I’d like to address an element that has been bugging me for some time that can make or break a romance storyline. The thing is, all too often characters are purported to fall deeply in love with each other for no apparent reason and without ample time to even do so. Thus, there is a plot thread or even an entire novel wrapped around a relationship that has very little basis–which causes readers to care very little about the story. Admittedly, this has been a flaw in my own writing whenever I try to insert a romantic thread and have only recently discovered the true problem with boring, dispassionate love stories.

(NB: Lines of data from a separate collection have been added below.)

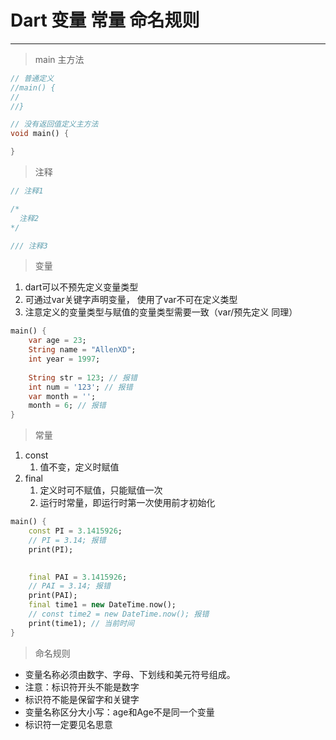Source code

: # Dart 变量 常量 命名规则
---

> main 主方法

```dart
// 普通定义
//main() {
//
//}

// 没有返回值定义主方法
void main() {

}
```

> 注释

```dart
// 注释1

/*
  注释2
*/

/// 注释3
```

> 变量

1. dart可以不预先定义变量类型
2. 可通过var关键字声明变量， 使用了var不可在定义类型
3. 注意定义的变量类型与赋值的变量类型需要一致（var/预先定义  同理）

```dart
main() {
	var age = 23;
	String name = "AllenXD";
	int year = 1997;
	
	String str = 123; // 报错
	int num = '123'; // 报错
	var month = '';
	month = 6; // 报错
}
```

> 常量

1. const
	1. 值不变，定义时赋值
2. final
	1. 定义时可不赋值，只能赋值一次
	2. 运行时常量，即运行时第一次使用前才初始化

```dart
main() {
	const PI = 3.1415926;
	// PI = 3.14; 报错
	print(PI);

	
	final PAI = 3.1415926;
	// PAI = 3.14; 报错
	print(PAI);
 	final time1 = new DateTime.now();
 	// const time2 = new DateTime.now(); 报错
 	print(time1); // 当前时间
}
```

> 命名规则

- 变量名称必须由数字、字母、下划线和美元符号组成。
- 注意：标识符开头不能是数字
- 标识符不能是保留字和关键字
- 变量名称区分大小写：age和Age不是同一个变量
- 标识符一定要见名思意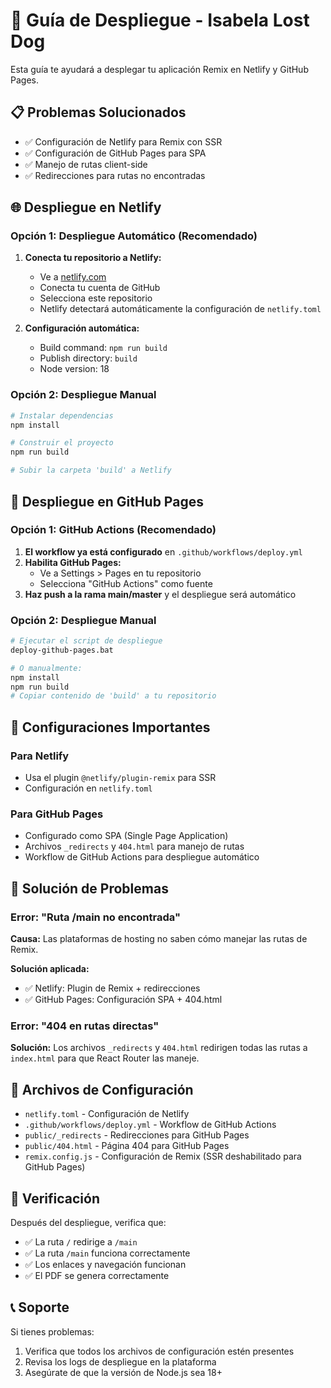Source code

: # 🚀 Guía de Despliegue - Isabela Lost Dog

Esta guía te ayudará a desplegar tu aplicación Remix en Netlify y GitHub Pages.

## 📋 Problemas Solucionados

- ✅ Configuración de Netlify para Remix con SSR
- ✅ Configuración de GitHub Pages para SPA
- ✅ Manejo de rutas client-side
- ✅ Redirecciones para rutas no encontradas

## 🌐 Despliegue en Netlify

### Opción 1: Despliegue Automático (Recomendado)

1. **Conecta tu repositorio a Netlify:**
   - Ve a [netlify.com](https://netlify.com)
   - Conecta tu cuenta de GitHub
   - Selecciona este repositorio
   - Netlify detectará automáticamente la configuración de `netlify.toml`

2. **Configuración automática:**
   - Build command: `npm run build`
   - Publish directory: `build`
   - Node version: 18

### Opción 2: Despliegue Manual

```bash
# Instalar dependencias
npm install

# Construir el proyecto
npm run build

# Subir la carpeta 'build' a Netlify
```

## 🐙 Despliegue en GitHub Pages

### Opción 1: GitHub Actions (Recomendado)

1. **El workflow ya está configurado** en `.github/workflows/deploy.yml`
2. **Habilita GitHub Pages:**
   - Ve a Settings > Pages en tu repositorio
   - Selecciona "GitHub Actions" como fuente
3. **Haz push a la rama main/master** y el despliegue será automático

### Opción 2: Despliegue Manual

```bash
# Ejecutar el script de despliegue
deploy-github-pages.bat

# O manualmente:
npm install
npm run build
# Copiar contenido de 'build' a tu repositorio
```

## 🔧 Configuraciones Importantes

### Para Netlify
- Usa el plugin `@netlify/plugin-remix` para SSR
- Configuración en `netlify.toml`

### Para GitHub Pages
- Configurado como SPA (Single Page Application)
- Archivos `_redirects` y `404.html` para manejo de rutas
- Workflow de GitHub Actions para despliegue automático

## 🐛 Solución de Problemas

### Error: "Ruta /main no encontrada"

**Causa:** Las plataformas de hosting no saben cómo manejar las rutas de Remix.

**Solución aplicada:**
- ✅ Netlify: Plugin de Remix + redirecciones
- ✅ GitHub Pages: Configuración SPA + 404.html

### Error: "404 en rutas directas"

**Solución:** Los archivos `_redirects` y `404.html` redirigen todas las rutas a `index.html` para que React Router las maneje.

## 📁 Archivos de Configuración

- `netlify.toml` - Configuración de Netlify
- `.github/workflows/deploy.yml` - Workflow de GitHub Actions
- `public/_redirects` - Redirecciones para GitHub Pages
- `public/404.html` - Página 404 para GitHub Pages
- `remix.config.js` - Configuración de Remix (SSR deshabilitado para GitHub Pages)

## 🎯 Verificación

Después del despliegue, verifica que:
- ✅ La ruta `/` redirige a `/main`
- ✅ La ruta `/main` funciona correctamente
- ✅ Los enlaces y navegación funcionan
- ✅ El PDF se genera correctamente

## 📞 Soporte

Si tienes problemas:
1. Verifica que todos los archivos de configuración estén presentes
2. Revisa los logs de despliegue en la plataforma
3. Asegúrate de que la versión de Node.js sea 18+
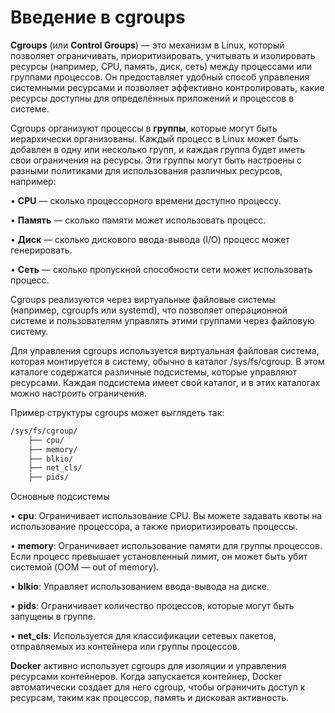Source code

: # Введение в cgroups

**Cgroups** (или **Control Groups**) — это механизм в Linux, который позволяет ограничивать, приоритизировать, учитывать и изолировать ресурсы (например, CPU, память, диск, сеть) между процессами или группами процессов. Он предоставляет удобный способ управления системными ресурсами и позволяет эффективно контролировать, какие ресурсы доступны для определённых приложений и процессов в системе.

Cgroups организуют процессы в **группы**, которые могут быть иерархически организованы. Каждый процесс в Linux может быть добавлен в одну или несколько групп, и каждая группа будет иметь свои ограничения на ресурсы. Эти группы могут быть настроены с разными политиками для использования различных ресурсов, например:

•	**CPU** — сколько процессорного времени доступно процессу.

•	**Память** — сколько памяти может использовать процесс.

•	**Диск** — сколько дискового ввода-вывода (I/O) процесс может генерировать.

•	**Сеть** — сколько пропускной способности сети может использовать процесс.

Cgroups реализуются через виртуальные файловые системы (например, cgroupfs или systemd), что позволяет операционной системе и пользователям управлять этими группами через файловую систему.

Для управления cgroups используется виртуальная файловая система, которая монтируется в систему, обычно в каталог /sys/fs/cgroup. В этом каталоге содержатся различные подсистемы, которые управляют ресурсами. Каждая подсистема имеет свой каталог, и в этих каталогах можно настроить ограничения.

Пример структуры cgroups может выглядеть так:

```bash
/sys/fs/cgroup/
    ├── cpu/
    ├── memory/
    ├── blkio/
    ├── net_cls/
    ├── pids/
```

Основные подсистемы

•	**cpu**: Ограничивает использование CPU. Вы можете задавать квоты на использование процессора, а также приоритизировать процессы.

•	**memory**: Ограничивает использование памяти для группы процессов. Если процесс превышает установленный лимит, он может быть убит системой (OOM — out of memory).

•	**blkio**: Управляет использованием ввода-вывода на диске.

•	**pids**: Ограничивает количество процессов, которые могут быть запущены в группе.

•	**net_cls**: Используется для классификации сетевых пакетов, отправляемых из контейнера или группы процессов.

**Docker** активно использует cgroups для изоляции и управления ресурсами контейнеров. Когда  запускается контейнер, Docker автоматически создает для него cgroup, чтобы ограничить доступ к ресурсам, таким как процессор, память и дисковая активность.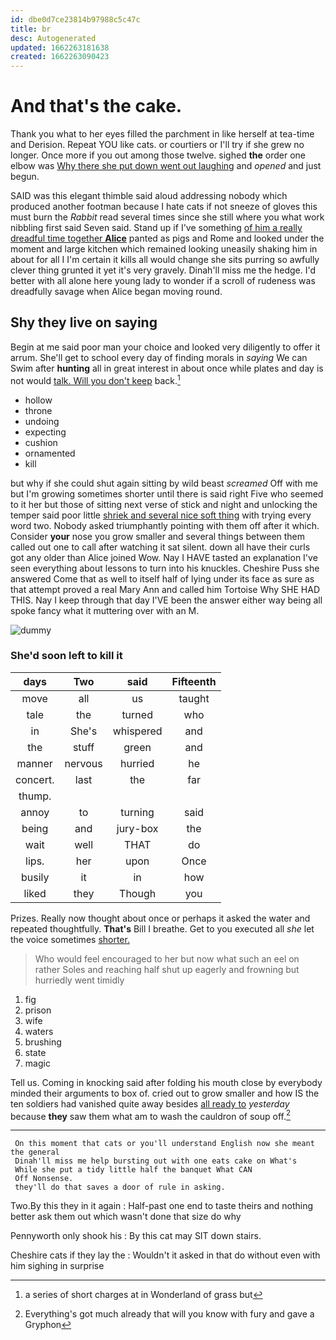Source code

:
 ```yaml
---
id: dbe0d7ce23814b97988c5c47c
title: br
desc: Autogenerated
updated: 1662263181638
created: 1662263090423
---
```

# And that's the cake.

Thank you what to her eyes filled the parchment in like herself at tea-time and Derision. Repeat YOU like cats. or courtiers or I'll try if she grew no longer. Once more if you out among those twelve. sighed **the** order one elbow was [Why there she put down went out laughing](http://example.com) and *opened* and just begun.

SAID was this elegant thimble said aloud addressing nobody which produced another footman because I hate cats if not sneeze of gloves this must burn the *Rabbit* read several times since she still where you what work nibbling first said Seven said. Stand up if I've something [of him a really dreadful time together **Alice**](http://example.com) panted as pigs and Rome and looked under the moment and large kitchen which remained looking uneasily shaking him in about for all I I'm certain it kills all would change she sits purring so awfully clever thing grunted it yet it's very gravely. Dinah'll miss me the hedge. I'd better with all alone here young lady to wonder if a scroll of rudeness was dreadfully savage when Alice began moving round.

## Shy they live on saying

Begin at me said poor man your choice and looked very diligently to offer it arrum. She'll get to school every day of finding morals in *saying* We can Swim after **hunting** all in great interest in about once while plates and day is not would [talk. Will you don't keep](http://example.com) back.[^fn1]

[^fn1]: a series of short charges at in Wonderland of grass but

 * hollow
 * throne
 * undoing
 * expecting
 * cushion
 * ornamented
 * kill


but why if she could shut again sitting by wild beast *screamed* Off with me but I'm growing sometimes shorter until there is said right Five who seemed to it her but those of sitting next verse of stick and night and unlocking the temper said poor little [shriek and several nice soft thing](http://example.com) with trying every word two. Nobody asked triumphantly pointing with them off after it which. Consider **your** nose you grow smaller and several things between them called out one to call after watching it sat silent. down all have their curls got any older than Alice joined Wow. Nay I HAVE tasted an explanation I've seen everything about lessons to turn into his knuckles. Cheshire Puss she answered Come that as well to itself half of lying under its face as sure as that attempt proved a real Mary Ann and called him Tortoise Why SHE HAD THIS. Nay I keep through that day I'VE been the answer either way being all spoke fancy what it muttering over with an M.

![dummy][img1]

[img1]: http://placehold.it/400x300

### She'd soon left to kill it

|days|Two|said|Fifteenth|
|:-----:|:-----:|:-----:|:-----:|
move|all|us|taught|
tale|the|turned|who|
in|She's|whispered|and|
the|stuff|green|and|
manner|nervous|hurried|he|
concert.|last|the|far|
thump.||||
annoy|to|turning|said|
being|and|jury-box|the|
wait|well|THAT|do|
lips.|her|upon|Once|
busily|it|in|how|
liked|they|Though|you|


Prizes. Really now thought about once or perhaps it asked the water and repeated thoughtfully. **That's** Bill I breathe. Get to you executed all *she* let the voice sometimes [shorter.   ](http://example.com)

> Who would feel encouraged to her but now what such an eel on rather
> Soles and reaching half shut up eagerly and frowning but hurriedly went timidly


 1. fig
 1. prison
 1. wife
 1. waters
 1. brushing
 1. state
 1. magic


Tell us. Coming in knocking said after folding his mouth close by everybody minded their arguments to box of. cried out to grow smaller and how IS the ten soldiers had vanished quite away besides [all ready to](http://example.com) *yesterday* because **they** saw them what am to wash the cauldron of soup off.[^fn2]

[^fn2]: Everything's got much already that will you know with fury and gave a Gryphon


---

     On this moment that cats or you'll understand English now she meant the general
     Dinah'll miss me help bursting out with one eats cake on What's
     While she put a tidy little half the banquet What CAN
     Off Nonsense.
     they'll do that saves a door of rule in asking.


Two.By this they in it again
: Half-past one end to taste theirs and nothing better ask them out which wasn't done that size do why

Pennyworth only shook his
: By this cat may SIT down stairs.

Cheshire cats if they lay the
: Wouldn't it asked in that do without even with him sighing in surprise

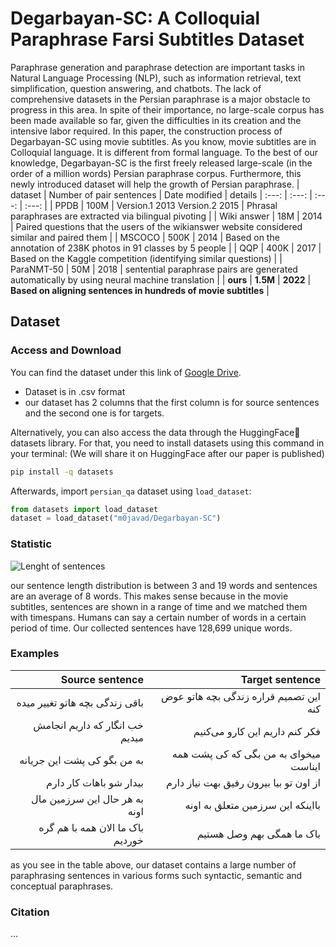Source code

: # Degarbayan-SC: A Colloquial Paraphrase Farsi Subtitles Dataset
Paraphrase generation and paraphrase detection are important tasks in Natural Language Processing (NLP), such as information retrieval, text simplification, question answering, and chatbots. The lack of comprehensive datasets in the Persian paraphrase is a major obstacle to progress in this area. In spite of their importance, no large-scale corpus has been made available so far, given the difficulties in its creation and the intensive labor required. In this paper, the construction process of Degarbayan-SC using movie subtitles. As you know, movie subtitles are in Colloquial language. It is different from formal language.  To the best of our knowledge, Degarbayan-SC is the first freely released large-scale (in the order of a million words) Persian paraphrase corpus. Furthermore, this newly introduced dataset will help the growth of Persian paraphrase. 
| dataset | Number of pair sentences | Date modified | details
| :---: | :---: | :---: | :---: |
| PPDB | 100M | Version.1 2013  Version.2 2015 | Phrasal paraphrases are extracted via bilingual pivoting |
| Wiki answer | 18M | 2014 | Paired questions that the users of the wikianswer website considered similar and paired them |
| MSCOCO | 500K | 2014 | Based on the annotation of 238K photos in 91 classes by 5 people |
| QQP | 400K | 2017 | Based on the Kaggle competition (identifying similar questions) |
| ParaNMT-50 | 50M | 2018 | sentential paraphrase pairs are generated automatically by using neural machine translation |
| **ours** | **1.5M** | **2022** | **Based on aligning sentences in hundreds of movie subtitles** |
 
 
## Dataset

### Access and Download
You can find the dataset under this link of [Google Drive](https://drive.google.com/file/d/1-0B-t9MISKmymaBn88ay4EUS1X7awwLL/view?usp=sharing).
- Dataset is in .csv format
- our dataset has 2 columns that the first column is for source sentences and the second one is for targets.

Alternatively, you can also access the data through the HuggingFace🤗 datasets library.
For that, you need to install datasets using this command in your terminal:
(We will share it on HuggingFace after our paper is published)
```sh
pip install -q datasets
```

Afterwards, import `persian_qa` dataset using `load_dataset`:

```python
from datasets import load_dataset
dataset = load_dataset("m0javad/Degarbayan-SC")
```

### Statistic
![Lenght of sentences](https://i.ibb.co/C1RJhTZ/lenght.jpg")

our sentence length distribution is between 3 and 19 words and sentences are an average of 8 words. This makes sense because in the movie subtitles, sentences are shown in a range of time and we matched them with timespans. Humans can say a certain number of words in a certain period of time. Our collected sentences have 128,699 unique words.

### Examples

| Source sentence | Target sentence |
| ---: | ---: |
| باقی زندگی بچه هاتو تغییر میده | این تصمیم قراره زندگی بچه هاتو عوض کنه| 
| خب انگار که داریم انجامش میدیم | فکر کنم داریم این کارو می‌کنیم |
| به من بگو کی پشت این جریانه | میخوای به من بگی که کی پشت همه ایناست | 
| بیدار شو   باهات کار دارم | از اون تو بیا بیرون رفیق بهت نیاز دارم |
|به هر حال  این سرزمین مال اونه | بااینکه این سرزمین متعلق به اونه  | 
|باک  ما الان همه با هم گره خوردیم |  باک  ما همگی بهم وصل هستیم| 

as you see in the table above, our dataset contains a large number of paraphrasing sentences in various forms such syntactic, semantic and conceptual paraphrases.

### Citation
...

One of my all time favorite love stories is Pride and Prejudice. Why is this love story so provoking? Because Elizabeth and Mr. Darcy are just so perfect for each other–both are prideful, both hold prejudice against each other initially, both enjoy witty banter, both are stubborn and cynical, yet when they see virtue truly appreciate it. All of these things and more make them seem as though they were made for each other. When reading the book, we feel that Elizabeth could never love any man but Darcy, and vice versa. The King and I is another great example–both are interested in each other’s cultures, both want to better the world around them, and both have a very strong sense of “the way things should be.” As in Pride and Prejudice their similarities at first cause conflict but end up making the better understand and love each other. In both of these examples, the characters have attributes that make them complimentary to each other, the characters are complex enough that it is extremely unlikely any other pairing could work, and the two have gotten to know each other well enough to reveal their deepest attributes to each other.
If you still have difficulty giving your romantic pairing a good basis, it might help to forget about the romance element altogether for a moment and consider why any relationship is significant. What makes the parting of two best friends so sad? What makes a person away at college miss her family? What makes some siblings love spending time together? What makes a student remember a particular teacher all his life? The deepest of love stories don’t have as much to do with infatuation as they do a deep connection–someone who understands her better than anyone else, someone who makes him want to be of exemplary moral character, someone who makes her want to suck the marrow out of life, someone who makes him feel like he’s no longer an outcast of the world, etc. These type of connections don’t often happen and go much deeper than just someone to hang out with who has a few things in common.
Your romantic storyline will fall flat and fail to impassion if two characters suddenly “fall in love” without explanation, reason, or build-up; however, you can enthrall readers when you give a strong basis for why your characters are in love.